Wherever the string "ロールのメンバーを追加する" turns up in the data, copy the whole line.

Information provided:
▬▬▬▬▬▬
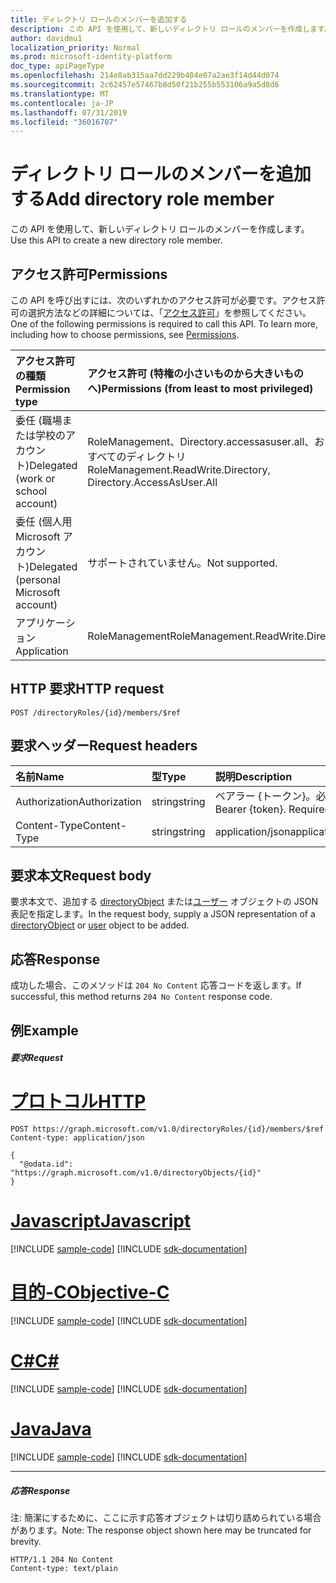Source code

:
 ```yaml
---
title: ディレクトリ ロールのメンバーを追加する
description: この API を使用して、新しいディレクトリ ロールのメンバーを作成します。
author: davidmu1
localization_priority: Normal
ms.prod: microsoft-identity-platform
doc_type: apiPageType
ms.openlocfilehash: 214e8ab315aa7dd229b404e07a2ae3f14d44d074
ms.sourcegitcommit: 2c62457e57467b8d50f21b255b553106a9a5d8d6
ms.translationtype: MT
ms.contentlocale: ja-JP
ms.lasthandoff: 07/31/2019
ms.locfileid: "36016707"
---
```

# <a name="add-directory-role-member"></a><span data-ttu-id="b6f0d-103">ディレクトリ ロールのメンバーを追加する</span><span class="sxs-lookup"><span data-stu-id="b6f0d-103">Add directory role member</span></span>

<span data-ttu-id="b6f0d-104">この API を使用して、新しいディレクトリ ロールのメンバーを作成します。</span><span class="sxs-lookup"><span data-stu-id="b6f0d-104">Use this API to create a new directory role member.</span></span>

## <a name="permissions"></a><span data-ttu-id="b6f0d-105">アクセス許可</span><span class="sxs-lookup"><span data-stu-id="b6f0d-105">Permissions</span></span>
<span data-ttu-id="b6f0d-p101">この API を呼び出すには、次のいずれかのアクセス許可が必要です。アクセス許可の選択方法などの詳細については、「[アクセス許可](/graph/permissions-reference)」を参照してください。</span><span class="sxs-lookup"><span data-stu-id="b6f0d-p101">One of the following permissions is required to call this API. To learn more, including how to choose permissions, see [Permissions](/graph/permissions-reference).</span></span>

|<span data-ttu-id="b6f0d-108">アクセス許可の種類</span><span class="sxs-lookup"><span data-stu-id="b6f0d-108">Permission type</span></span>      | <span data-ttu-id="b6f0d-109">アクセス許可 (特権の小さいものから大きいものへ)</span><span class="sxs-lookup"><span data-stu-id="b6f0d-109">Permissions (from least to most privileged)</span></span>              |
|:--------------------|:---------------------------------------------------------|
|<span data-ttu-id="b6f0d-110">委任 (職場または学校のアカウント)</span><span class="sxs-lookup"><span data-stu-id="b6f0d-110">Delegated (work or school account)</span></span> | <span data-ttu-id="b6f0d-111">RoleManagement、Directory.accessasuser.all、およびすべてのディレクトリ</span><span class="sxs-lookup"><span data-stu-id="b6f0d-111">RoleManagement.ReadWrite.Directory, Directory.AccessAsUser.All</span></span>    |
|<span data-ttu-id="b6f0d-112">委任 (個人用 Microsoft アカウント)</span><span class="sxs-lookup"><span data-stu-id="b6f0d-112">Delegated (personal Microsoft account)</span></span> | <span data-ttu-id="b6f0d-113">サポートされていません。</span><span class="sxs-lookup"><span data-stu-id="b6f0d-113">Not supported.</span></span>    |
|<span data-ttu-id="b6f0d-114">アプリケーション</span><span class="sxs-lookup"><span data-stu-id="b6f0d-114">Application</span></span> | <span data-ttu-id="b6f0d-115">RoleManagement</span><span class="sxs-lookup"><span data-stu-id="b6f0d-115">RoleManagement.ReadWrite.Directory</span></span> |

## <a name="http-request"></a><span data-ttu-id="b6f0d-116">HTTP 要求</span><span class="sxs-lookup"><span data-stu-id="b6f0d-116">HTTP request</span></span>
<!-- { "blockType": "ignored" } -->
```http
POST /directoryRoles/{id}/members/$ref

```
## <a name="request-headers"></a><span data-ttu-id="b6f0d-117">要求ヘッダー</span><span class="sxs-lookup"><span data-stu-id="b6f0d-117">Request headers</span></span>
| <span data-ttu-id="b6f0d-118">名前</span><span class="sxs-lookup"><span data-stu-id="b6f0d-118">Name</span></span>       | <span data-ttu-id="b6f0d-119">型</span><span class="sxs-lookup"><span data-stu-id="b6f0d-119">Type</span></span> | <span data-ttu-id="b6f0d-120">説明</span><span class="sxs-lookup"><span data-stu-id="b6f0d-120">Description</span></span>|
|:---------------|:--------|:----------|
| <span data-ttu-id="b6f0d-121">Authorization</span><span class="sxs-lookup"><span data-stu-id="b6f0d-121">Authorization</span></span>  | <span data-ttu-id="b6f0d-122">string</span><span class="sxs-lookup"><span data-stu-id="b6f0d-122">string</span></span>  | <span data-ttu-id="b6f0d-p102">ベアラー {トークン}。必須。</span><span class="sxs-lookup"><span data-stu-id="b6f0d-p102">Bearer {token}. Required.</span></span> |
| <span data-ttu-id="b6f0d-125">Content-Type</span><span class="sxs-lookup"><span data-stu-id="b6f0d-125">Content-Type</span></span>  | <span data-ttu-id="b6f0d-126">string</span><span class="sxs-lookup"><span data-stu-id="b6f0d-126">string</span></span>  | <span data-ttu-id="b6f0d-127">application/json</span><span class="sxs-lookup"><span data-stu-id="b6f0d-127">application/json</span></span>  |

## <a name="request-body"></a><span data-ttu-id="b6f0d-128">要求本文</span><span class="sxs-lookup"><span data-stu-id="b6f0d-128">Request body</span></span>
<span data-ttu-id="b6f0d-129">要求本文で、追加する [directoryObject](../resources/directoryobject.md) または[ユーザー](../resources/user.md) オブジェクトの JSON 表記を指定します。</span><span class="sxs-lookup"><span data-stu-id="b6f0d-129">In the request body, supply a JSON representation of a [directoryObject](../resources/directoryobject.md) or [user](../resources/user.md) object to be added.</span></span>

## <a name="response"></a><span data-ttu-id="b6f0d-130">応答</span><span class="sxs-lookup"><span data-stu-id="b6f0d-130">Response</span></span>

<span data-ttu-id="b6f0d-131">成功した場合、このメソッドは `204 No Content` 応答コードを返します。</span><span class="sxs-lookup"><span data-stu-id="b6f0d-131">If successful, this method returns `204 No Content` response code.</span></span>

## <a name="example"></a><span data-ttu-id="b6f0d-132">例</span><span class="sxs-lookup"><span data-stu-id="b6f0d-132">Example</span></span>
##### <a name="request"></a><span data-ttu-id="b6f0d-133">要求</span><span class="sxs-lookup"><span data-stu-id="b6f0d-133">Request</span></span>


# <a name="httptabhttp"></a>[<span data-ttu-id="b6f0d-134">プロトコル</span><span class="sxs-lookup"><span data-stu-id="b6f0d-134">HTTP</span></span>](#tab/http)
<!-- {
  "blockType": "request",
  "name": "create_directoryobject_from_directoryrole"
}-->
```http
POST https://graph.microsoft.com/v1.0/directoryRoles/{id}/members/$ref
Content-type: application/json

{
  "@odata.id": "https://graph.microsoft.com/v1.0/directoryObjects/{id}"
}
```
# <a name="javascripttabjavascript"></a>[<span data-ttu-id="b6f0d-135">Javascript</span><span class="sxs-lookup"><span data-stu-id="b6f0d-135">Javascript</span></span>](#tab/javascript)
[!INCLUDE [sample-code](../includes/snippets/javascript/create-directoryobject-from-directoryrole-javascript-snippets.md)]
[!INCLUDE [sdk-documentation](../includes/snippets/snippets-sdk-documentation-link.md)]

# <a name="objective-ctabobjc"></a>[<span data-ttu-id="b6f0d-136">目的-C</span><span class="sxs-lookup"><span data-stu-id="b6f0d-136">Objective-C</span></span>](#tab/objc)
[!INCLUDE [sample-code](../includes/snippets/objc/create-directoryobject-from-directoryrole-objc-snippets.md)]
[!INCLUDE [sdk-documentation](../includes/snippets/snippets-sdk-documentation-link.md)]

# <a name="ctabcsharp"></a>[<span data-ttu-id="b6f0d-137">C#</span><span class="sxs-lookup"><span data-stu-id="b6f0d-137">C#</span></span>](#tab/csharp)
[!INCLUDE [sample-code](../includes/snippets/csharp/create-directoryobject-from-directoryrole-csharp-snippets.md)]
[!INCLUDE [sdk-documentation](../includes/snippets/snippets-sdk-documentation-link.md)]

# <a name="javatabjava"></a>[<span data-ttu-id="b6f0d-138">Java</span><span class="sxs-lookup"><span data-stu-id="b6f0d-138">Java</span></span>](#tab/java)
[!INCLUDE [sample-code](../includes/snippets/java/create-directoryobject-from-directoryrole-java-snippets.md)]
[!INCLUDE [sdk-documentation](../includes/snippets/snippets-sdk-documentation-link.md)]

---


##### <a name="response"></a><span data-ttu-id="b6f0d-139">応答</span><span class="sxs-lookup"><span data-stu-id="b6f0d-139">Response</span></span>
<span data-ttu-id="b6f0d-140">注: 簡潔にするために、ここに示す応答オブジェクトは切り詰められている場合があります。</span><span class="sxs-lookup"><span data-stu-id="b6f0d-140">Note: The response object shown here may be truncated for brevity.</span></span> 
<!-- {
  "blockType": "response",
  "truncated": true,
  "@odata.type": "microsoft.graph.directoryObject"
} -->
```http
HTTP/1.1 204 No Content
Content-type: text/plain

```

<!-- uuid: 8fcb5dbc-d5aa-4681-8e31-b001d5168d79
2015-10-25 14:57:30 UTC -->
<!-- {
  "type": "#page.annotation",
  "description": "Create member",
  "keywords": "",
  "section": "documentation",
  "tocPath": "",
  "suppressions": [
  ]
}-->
▬▬▬▬▬▬
Response below:
title: ディレクトリ ロールのメンバーを追加する
# <a name="add-directory-role-member"></a><span data-ttu-id="b6f0d-103">ディレクトリ ロールのメンバーを追加する</span><span class="sxs-lookup"><span data-stu-id="b6f0d-103">Add directory role member</span></span>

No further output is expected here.